**Task statement:** The answer is all of the data repeated exactly, with each picture omitted.

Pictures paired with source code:
____
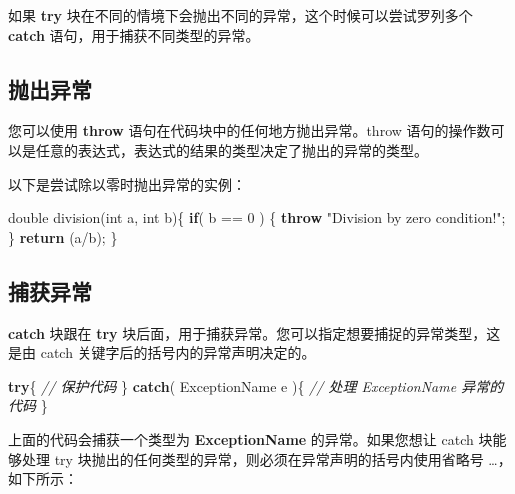 \documentclass[
]{article}
\newenvironment{Shaded}{}{}
\newcommand{\CommentTok}[1]{\textcolor[rgb]{0.38,0.63,0.69}{\textit{#1}}}
\newcommand{\ControlFlowTok}[1]{\textcolor[rgb]{0.00,0.44,0.13}{\textbf{#1}}}
\newcommand{\DataTypeTok}[1]{\textcolor[rgb]{0.56,0.13,0.00}{#1}}
\newcommand{\DecValTok}[1]{\textcolor[rgb]{0.25,0.63,0.44}{#1}}
\newcommand{\NormalTok}[1]{#1}
\newcommand{\OperatorTok}[1]{\textcolor[rgb]{0.40,0.40,0.40}{#1}}
\newcommand{\StringTok}[1]{\textcolor[rgb]{0.25,0.44,0.63}{#1}}
\begin{document}
如果 \textbf{try}
块在不同的情境下会抛出不同的异常，这个时候可以尝试罗列多个
\textbf{catch} 语句，用于捕获不同类型的异常。

\hypertarget{ux629bux51faux5f02ux5e38}{%
\subsection{抛出异常}\label{ux629bux51faux5f02ux5e38}}

您可以使用 \textbf{throw} 语句在代码块中的任何地方抛出异常。throw
语句的操作数可以是任意的表达式，表达式的结果的类型决定了抛出的异常的类型。

以下是尝试除以零时抛出异常的实例：

\begin{Shaded}
\begin{Highlighting}[]
\DataTypeTok{double}\NormalTok{ division}\OperatorTok{(}\DataTypeTok{int}\NormalTok{ a}\OperatorTok{,} \DataTypeTok{int}\NormalTok{ b}\OperatorTok{)\{}
   \ControlFlowTok{if}\OperatorTok{(}\NormalTok{ b }\OperatorTok{==} \DecValTok{0} \OperatorTok{)}
   \OperatorTok{\{}
      \ControlFlowTok{throw} \StringTok{"Division by zero condition!"}\OperatorTok{;}
   \OperatorTok{\}}
   \ControlFlowTok{return} \OperatorTok{(}\NormalTok{a}\OperatorTok{/}\NormalTok{b}\OperatorTok{);}
\OperatorTok{\}}
\end{Highlighting}
\end{Shaded}

\hypertarget{ux6355ux83b7ux5f02ux5e38}{%
\subsection{捕获异常}\label{ux6355ux83b7ux5f02ux5e38}}

\textbf{catch} 块跟在 \textbf{try}
块后面，用于捕获异常。您可以指定想要捕捉的异常类型，这是由 catch
关键字后的括号内的异常声明决定的。

\begin{Shaded}
\begin{Highlighting}[]
\ControlFlowTok{try}\OperatorTok{\{}
   \CommentTok{// 保护代码}
\OperatorTok{\}}
\ControlFlowTok{catch}\OperatorTok{(}\NormalTok{ ExceptionName e }\OperatorTok{)\{}
  \CommentTok{// 处理 ExceptionName 异常的代码}
\OperatorTok{\}}
\end{Highlighting}
\end{Shaded}

上面的代码会捕获一个类型为 \textbf{ExceptionName} 的异常。如果您想让
catch 块能够处理 try
块抛出的任何类型的异常，则必须在异常声明的括号内使用省略号
\ldots，如下所示：
\end{document}
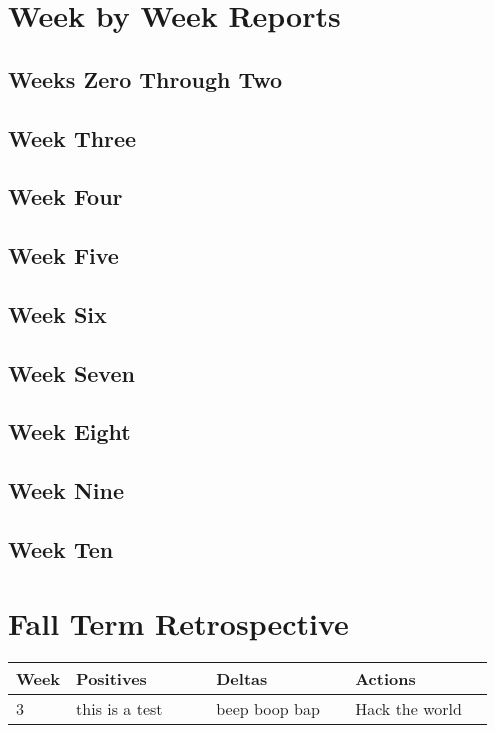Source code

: \documentclass[10pt,onecolumn,journal,draftclsnofoot]{IEEEtran}
\begin{document}
\section{Week by Week Reports}

\subsection{Weeks Zero Through Two}

\subsection{Week Three}

\subsection{Week Four}

\subsection{Week Five}

\subsection{Week Six}

\subsection{Week Seven}

\subsection{Week Eight}

\subsection{Week Nine}

\subsection{Week Ten}

\section{Fall Term Retrospective}

\begin{center}
	\begin{tabular}{| p{0.05\linewidth} | p{0.3\linewidth} | p{0.3\linewidth} | p{0.3\linewidth} |}\hline
		Week & Positives & Deltas & Actions \\ \hline
		3 & this is a test  & beep boop bap & Hack the world \\ \hline
	\end{tabular}
\end{center}
\end{document}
____
**Solution:**
 \documentclass[
]{article}
\newenvironment{Shaded}{}{}
\newcommand{\CommentTok}[1]{\textcolor[rgb]{0.38,0.63,0.69}{\textit{#1}}}
\newcommand{\ControlFlowTok}[1]{\textcolor[rgb]{0.00,0.44,0.13}{\textbf{#1}}}
\newcommand{\DataTypeTok}[1]{\textcolor[rgb]{0.56,0.13,0.00}{#1}}
\newcommand{\DecValTok}[1]{\textcolor[rgb]{0.25,0.63,0.44}{#1}}
\newcommand{\NormalTok}[1]{#1}
\newcommand{\OperatorTok}[1]{\textcolor[rgb]{0.40,0.40,0.40}{#1}}
\newcommand{\StringTok}[1]{\textcolor[rgb]{0.25,0.44,0.63}{#1}}
\begin{document}
如果 \textbf{try}
块在不同的情境下会抛出不同的异常，这个时候可以尝试罗列多个
\textbf{catch} 语句，用于捕获不同类型的异常。

\hypertarget{ux629bux51faux5f02ux5e38}{%
\subsection{抛出异常}\label{ux629bux51faux5f02ux5e38}}

您可以使用 \textbf{throw} 语句在代码块中的任何地方抛出异常。throw
语句的操作数可以是任意的表达式，表达式的结果的类型决定了抛出的异常的类型。

以下是尝试除以零时抛出异常的实例：

\begin{Shaded}
\begin{Highlighting}[]
\DataTypeTok{double}\NormalTok{ division}\OperatorTok{(}\DataTypeTok{int}\NormalTok{ a}\OperatorTok{,} \DataTypeTok{int}\NormalTok{ b}\OperatorTok{)\{}
   \ControlFlowTok{if}\OperatorTok{(}\NormalTok{ b }\OperatorTok{==} \DecValTok{0} \OperatorTok{)}
   \OperatorTok{\{}
      \ControlFlowTok{throw} \StringTok{"Division by zero condition!"}\OperatorTok{;}
   \OperatorTok{\}}
   \ControlFlowTok{return} \OperatorTok{(}\NormalTok{a}\OperatorTok{/}\NormalTok{b}\OperatorTok{);}
\OperatorTok{\}}
\end{Highlighting}
\end{Shaded}

\hypertarget{ux6355ux83b7ux5f02ux5e38}{%
\subsection{捕获异常}\label{ux6355ux83b7ux5f02ux5e38}}

\textbf{catch} 块跟在 \textbf{try}
块后面，用于捕获异常。您可以指定想要捕捉的异常类型，这是由 catch
关键字后的括号内的异常声明决定的。

\begin{Shaded}
\begin{Highlighting}[]
\ControlFlowTok{try}\OperatorTok{\{}
   \CommentTok{// 保护代码}
\OperatorTok{\}}
\ControlFlowTok{catch}\OperatorTok{(}\NormalTok{ ExceptionName e }\OperatorTok{)\{}
  \CommentTok{// 处理 ExceptionName 异常的代码}
\OperatorTok{\}}
\end{Highlighting}
\end{Shaded}

上面的代码会捕获一个类型为 \textbf{ExceptionName} 的异常。如果您想让
catch 块能够处理 try
块抛出的任何类型的异常，则必须在异常声明的括号内使用省略号
\ldots，如下所示：
\end{document}
Source code

: \documentclass[10pt,onecolumn,journal,draftclsnofoot]{IEEEtran}
\begin{document}
\section{Week by Week Reports}

\subsection{Weeks Zero Through Two}

\subsection{Week Three}

\subsection{Week Four}

\subsection{Week Five}

\subsection{Week Six}

\subsection{Week Seven}

\subsection{Week Eight}

\subsection{Week Nine}

\subsection{Week Ten}

\section{Fall Term Retrospective}

\begin{center}
	\begin{tabular}{| p{0.05\linewidth} | p{0.3\linewidth} | p{0.3\linewidth} | p{0.3\linewidth} |}\hline
		Week & Positives & Deltas & Actions \\ \hline
		3 & this is a test  & beep boop bap & Hack the world \\ \hline
	\end{tabular}
\end{center}
\end{document}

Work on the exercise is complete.